Os pedidos, individuais, buscavam o benefício em favor de Everton Fagundes de Oliveira, Loidemar Rupplo de Quadros, Claudir Antonio Rodrigues e Jorge Alberto Marques de Oliveira, que tiveram anteriormente o pleito negado pela 1ª Câmara Criminal do TJ-RS (Tribunal de Justiça do Rio Grande do Sul).

Os mesmos pedidos de transformação de regime prisional já haviam sido apresentados ao Juízo da Vara de Execuções Criminais de Palmeira das Missões, que os negou por falta de amparo legal.

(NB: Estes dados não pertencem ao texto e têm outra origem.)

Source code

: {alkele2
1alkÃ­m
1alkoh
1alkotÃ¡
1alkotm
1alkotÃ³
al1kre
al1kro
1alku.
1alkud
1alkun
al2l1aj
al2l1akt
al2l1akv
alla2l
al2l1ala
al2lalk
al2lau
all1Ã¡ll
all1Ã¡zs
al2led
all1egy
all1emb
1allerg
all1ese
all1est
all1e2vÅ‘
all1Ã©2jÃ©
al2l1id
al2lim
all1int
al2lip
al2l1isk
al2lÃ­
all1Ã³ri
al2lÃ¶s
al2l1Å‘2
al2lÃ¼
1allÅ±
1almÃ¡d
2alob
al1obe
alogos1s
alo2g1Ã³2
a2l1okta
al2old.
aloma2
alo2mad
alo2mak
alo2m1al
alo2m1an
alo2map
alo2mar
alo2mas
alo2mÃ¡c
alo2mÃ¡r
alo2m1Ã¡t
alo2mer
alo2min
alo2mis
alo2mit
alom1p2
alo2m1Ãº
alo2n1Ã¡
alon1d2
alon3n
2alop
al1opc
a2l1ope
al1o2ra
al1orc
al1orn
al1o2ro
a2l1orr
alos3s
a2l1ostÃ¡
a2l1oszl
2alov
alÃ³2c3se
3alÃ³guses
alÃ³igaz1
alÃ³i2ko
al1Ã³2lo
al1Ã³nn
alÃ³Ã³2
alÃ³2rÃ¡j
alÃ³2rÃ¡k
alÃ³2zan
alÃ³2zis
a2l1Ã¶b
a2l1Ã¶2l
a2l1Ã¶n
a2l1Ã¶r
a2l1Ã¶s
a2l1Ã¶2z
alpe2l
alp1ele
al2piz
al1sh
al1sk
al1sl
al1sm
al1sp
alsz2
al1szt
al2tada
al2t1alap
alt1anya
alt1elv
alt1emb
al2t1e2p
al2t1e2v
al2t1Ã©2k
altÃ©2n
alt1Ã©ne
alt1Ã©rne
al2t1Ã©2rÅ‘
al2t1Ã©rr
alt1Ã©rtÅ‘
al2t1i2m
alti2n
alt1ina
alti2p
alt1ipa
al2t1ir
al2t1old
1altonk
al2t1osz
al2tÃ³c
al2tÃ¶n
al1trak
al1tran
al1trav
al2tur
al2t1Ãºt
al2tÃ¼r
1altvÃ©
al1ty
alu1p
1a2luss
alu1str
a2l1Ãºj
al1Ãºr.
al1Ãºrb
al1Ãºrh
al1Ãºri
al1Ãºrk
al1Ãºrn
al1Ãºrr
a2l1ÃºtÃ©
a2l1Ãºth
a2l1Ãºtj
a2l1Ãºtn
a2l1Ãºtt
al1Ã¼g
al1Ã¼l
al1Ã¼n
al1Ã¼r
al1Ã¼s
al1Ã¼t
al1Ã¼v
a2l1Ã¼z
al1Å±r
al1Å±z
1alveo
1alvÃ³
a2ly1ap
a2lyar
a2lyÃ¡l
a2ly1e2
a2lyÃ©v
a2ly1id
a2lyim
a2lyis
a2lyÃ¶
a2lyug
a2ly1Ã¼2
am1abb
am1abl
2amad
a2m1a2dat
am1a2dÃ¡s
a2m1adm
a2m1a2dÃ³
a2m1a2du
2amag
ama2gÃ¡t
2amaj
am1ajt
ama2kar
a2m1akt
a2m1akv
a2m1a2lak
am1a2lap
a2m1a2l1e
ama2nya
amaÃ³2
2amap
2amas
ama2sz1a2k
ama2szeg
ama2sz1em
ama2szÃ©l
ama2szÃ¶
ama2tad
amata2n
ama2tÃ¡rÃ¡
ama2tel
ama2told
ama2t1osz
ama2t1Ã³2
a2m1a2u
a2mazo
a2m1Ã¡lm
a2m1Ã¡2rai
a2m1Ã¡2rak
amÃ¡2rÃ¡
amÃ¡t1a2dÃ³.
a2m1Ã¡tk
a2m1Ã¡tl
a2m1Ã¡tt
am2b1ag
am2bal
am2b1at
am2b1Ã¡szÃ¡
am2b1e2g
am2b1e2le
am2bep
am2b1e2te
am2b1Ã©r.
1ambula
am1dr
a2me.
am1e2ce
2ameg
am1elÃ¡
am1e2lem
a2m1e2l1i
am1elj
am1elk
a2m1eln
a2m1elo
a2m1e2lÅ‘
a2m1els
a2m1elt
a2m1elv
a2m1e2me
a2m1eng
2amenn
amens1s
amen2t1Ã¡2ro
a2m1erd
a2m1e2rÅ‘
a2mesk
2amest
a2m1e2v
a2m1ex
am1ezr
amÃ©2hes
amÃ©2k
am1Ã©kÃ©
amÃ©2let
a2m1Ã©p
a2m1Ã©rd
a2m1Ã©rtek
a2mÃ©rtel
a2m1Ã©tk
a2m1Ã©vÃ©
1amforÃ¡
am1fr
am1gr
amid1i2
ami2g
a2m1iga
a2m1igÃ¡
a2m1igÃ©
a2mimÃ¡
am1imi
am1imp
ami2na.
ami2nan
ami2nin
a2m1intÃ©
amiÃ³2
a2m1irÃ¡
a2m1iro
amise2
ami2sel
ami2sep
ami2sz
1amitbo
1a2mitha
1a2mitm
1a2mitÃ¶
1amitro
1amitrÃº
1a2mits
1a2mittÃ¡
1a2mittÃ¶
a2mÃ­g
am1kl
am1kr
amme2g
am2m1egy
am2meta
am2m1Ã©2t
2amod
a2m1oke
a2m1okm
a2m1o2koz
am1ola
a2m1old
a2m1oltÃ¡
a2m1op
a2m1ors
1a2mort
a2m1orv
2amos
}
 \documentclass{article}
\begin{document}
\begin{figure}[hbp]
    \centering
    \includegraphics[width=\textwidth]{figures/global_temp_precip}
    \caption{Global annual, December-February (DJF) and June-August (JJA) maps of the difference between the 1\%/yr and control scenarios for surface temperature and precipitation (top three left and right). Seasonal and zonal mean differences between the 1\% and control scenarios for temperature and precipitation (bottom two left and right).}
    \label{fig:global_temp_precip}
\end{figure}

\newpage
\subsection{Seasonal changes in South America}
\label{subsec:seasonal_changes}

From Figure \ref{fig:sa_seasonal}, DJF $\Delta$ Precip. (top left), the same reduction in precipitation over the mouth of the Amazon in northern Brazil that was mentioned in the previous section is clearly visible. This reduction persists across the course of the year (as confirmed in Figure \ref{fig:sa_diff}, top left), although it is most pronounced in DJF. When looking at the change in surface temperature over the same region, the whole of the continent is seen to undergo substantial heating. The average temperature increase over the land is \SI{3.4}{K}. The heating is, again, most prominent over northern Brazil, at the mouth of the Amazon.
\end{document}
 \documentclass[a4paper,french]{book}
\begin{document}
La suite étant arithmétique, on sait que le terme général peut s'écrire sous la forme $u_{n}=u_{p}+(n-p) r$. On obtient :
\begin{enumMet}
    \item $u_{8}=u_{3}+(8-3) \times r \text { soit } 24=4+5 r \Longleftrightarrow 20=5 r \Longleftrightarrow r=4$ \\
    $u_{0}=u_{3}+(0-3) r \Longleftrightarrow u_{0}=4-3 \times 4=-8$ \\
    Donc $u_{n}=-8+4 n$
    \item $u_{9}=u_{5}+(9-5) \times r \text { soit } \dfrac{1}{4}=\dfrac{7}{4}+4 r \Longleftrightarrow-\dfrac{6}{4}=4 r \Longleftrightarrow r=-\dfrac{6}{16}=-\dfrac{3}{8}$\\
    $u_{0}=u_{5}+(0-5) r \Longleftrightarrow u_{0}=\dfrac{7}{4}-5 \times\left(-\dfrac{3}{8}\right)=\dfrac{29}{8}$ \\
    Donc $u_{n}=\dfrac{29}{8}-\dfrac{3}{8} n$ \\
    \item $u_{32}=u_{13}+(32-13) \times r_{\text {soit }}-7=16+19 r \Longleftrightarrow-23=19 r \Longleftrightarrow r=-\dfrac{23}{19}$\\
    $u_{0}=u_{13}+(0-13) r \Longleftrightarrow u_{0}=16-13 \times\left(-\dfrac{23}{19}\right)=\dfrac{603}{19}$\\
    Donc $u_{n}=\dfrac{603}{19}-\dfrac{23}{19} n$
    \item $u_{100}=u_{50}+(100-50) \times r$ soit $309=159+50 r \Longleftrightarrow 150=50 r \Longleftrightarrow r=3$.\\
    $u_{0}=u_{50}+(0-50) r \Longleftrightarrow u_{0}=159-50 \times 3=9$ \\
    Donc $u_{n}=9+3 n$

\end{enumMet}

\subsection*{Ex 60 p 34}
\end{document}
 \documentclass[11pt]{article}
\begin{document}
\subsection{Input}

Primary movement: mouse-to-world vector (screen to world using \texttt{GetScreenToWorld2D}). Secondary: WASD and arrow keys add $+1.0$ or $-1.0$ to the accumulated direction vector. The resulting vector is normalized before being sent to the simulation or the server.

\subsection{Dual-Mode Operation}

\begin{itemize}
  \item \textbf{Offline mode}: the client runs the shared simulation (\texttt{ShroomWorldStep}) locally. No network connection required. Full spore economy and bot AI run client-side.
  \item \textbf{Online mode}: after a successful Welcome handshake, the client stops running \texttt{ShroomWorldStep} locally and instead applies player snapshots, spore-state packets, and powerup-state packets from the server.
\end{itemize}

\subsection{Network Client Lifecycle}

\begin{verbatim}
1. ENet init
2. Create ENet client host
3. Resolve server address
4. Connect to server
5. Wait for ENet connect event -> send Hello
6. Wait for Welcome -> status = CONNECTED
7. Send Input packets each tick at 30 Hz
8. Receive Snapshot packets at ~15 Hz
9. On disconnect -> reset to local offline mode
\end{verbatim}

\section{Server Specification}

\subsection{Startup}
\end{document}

O TJ gaúcho, por sua vez, negou provimento ao recurso justificando que o artigo 117 da Lei 7.210 é taxativo, não se enquadrando os presidiários citados em nenhum dos casos.

Em relação ao paciente Everton Fagundes de Oliveira, a Defensoria pediu, subsidiariamente, seja concedida transformação da pena privativa de liberdade em pena restritiva de direitos, alegando o direito dos condenados a cumprirem penas em estabelecimentos adequados, “sob pena de ofensa aos princípios constitucionais da dignidade humana e da individualização da pena”.

Para o presidente do STJ, não estão presentes no pedido de liminar os pressupostos necessários para o acatamento, assim como a demonstração concomitante do fumus boni iuris [fumaça do bom direito] e do periculum in mora [perigo da demora]. Cesar Rocha entendeu, ainda, que a questão é complexa e exige aprofundamento do exame do mérito, insuscetível de ser realizado em juízo singular.